Both image consultants give solid-colour turtlenecks a thumbs-up; just choose carefully because the colour is so close to your face. “If you have a sallow colouring and you're wearing yellows and limey greens, you can look deathly ill,” Ms. Adams says, jokingly. “If you're trying to get Friday off, it may work to wear them on Thursday.”
But the cold, hard truth about lighter-weight turtlenecks is that they look best on men who aren't carrying extra weight. This can be solved by topping them with a jacket (a pocket square rounds out the look).
Of course, then overheating becomes a concern; no one wants to be sweating in their sweaters. Ms. Morrigan recommends the sweater vest. Guys can channel Bill Cosby with confidence; as it turns out, the bookish look is back. Club Monaco currently has some striped and argyle versions in merino wool (cardigans from $99 to $199 and vests from $89) that put a fresh, contemporary spin on the classics.
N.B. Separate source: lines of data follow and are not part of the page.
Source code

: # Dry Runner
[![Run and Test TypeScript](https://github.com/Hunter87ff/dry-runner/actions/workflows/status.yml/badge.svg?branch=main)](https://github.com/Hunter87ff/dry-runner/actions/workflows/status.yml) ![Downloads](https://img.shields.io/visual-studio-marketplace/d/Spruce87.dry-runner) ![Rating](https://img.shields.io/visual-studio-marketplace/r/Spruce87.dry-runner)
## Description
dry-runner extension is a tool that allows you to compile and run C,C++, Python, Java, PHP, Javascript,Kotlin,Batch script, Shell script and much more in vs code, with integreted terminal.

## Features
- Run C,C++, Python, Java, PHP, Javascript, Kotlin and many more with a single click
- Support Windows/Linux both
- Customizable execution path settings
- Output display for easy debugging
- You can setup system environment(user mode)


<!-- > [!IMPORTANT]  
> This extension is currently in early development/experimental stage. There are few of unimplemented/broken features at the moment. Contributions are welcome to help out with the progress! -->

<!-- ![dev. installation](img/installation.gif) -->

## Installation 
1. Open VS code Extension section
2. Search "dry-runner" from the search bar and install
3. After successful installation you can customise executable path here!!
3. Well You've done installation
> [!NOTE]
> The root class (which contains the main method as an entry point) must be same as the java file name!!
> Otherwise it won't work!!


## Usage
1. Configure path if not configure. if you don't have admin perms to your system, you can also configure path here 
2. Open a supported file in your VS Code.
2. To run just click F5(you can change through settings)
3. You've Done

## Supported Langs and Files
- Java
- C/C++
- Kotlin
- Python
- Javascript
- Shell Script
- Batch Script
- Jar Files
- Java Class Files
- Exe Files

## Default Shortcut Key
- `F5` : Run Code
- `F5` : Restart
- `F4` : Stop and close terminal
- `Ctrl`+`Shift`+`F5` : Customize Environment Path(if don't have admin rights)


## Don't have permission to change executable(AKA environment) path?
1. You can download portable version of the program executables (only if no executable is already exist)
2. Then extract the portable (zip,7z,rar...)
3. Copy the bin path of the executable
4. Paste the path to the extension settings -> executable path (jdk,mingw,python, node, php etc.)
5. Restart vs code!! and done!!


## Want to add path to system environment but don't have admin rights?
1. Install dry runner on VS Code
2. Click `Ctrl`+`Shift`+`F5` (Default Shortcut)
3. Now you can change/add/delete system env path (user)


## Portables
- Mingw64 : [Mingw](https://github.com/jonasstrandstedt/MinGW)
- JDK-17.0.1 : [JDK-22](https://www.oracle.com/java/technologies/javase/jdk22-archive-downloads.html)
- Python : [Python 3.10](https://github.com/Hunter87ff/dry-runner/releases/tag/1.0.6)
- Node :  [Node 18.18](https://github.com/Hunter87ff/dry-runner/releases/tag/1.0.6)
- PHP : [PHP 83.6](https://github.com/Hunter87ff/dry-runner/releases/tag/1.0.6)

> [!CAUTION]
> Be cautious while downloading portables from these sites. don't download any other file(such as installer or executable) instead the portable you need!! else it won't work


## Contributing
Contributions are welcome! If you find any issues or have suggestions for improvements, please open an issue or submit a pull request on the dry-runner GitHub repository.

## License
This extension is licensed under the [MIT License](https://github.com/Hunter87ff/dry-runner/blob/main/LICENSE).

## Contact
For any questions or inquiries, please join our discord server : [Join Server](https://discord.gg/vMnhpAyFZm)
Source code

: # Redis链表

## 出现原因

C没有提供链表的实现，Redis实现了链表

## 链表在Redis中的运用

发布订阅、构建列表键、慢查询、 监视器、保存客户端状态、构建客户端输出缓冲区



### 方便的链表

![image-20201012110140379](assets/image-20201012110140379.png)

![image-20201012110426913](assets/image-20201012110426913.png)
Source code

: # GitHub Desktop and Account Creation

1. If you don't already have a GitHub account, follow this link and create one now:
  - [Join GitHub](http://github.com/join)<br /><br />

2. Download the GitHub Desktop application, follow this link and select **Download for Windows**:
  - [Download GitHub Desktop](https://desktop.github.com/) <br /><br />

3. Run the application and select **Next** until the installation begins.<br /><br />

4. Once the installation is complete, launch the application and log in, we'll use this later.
“Cardigans can soften a look, as opposed to a jacket, which gives a harder shoulder,” she says. Her stylish update is to wear a vest in a similar colour family as the shirt and to select a tie that relates to that scheme.
Both image consultants agree that V-necks and crewnecks should never be worn at the office without a collared shirt underneath. Miami Vice, anyone?
And now for some reminders about sweater maintenance. Machine washing is fine: Choose the gentle cycle and a mild detergent such as Zero by Woolite. If you really want to give knits the five-star treatment, The Laundress Wool and Cashmere Shampoo ($24.95 at Neat Storage Essentials, www.neatstorage.com) helps protect the yarn and has a cedar scent (to repel moths).
A fabric comb such as the De-Fuzz It (widely available in drugstores) can solve pesky pilling problems (which occur when stray fibres get tangled). Bear in mind that in removing the bad fuzz, you are also scraping off some of the good fuzz.
Which leads me to some sage words from my father, a cool guy with a warm heart, and an expert when it comes to cashmere: “You can buy an expensive Italian sweater or one that's made in China and much cheaper, but the only ones that never pill are the ones that you don't wear.”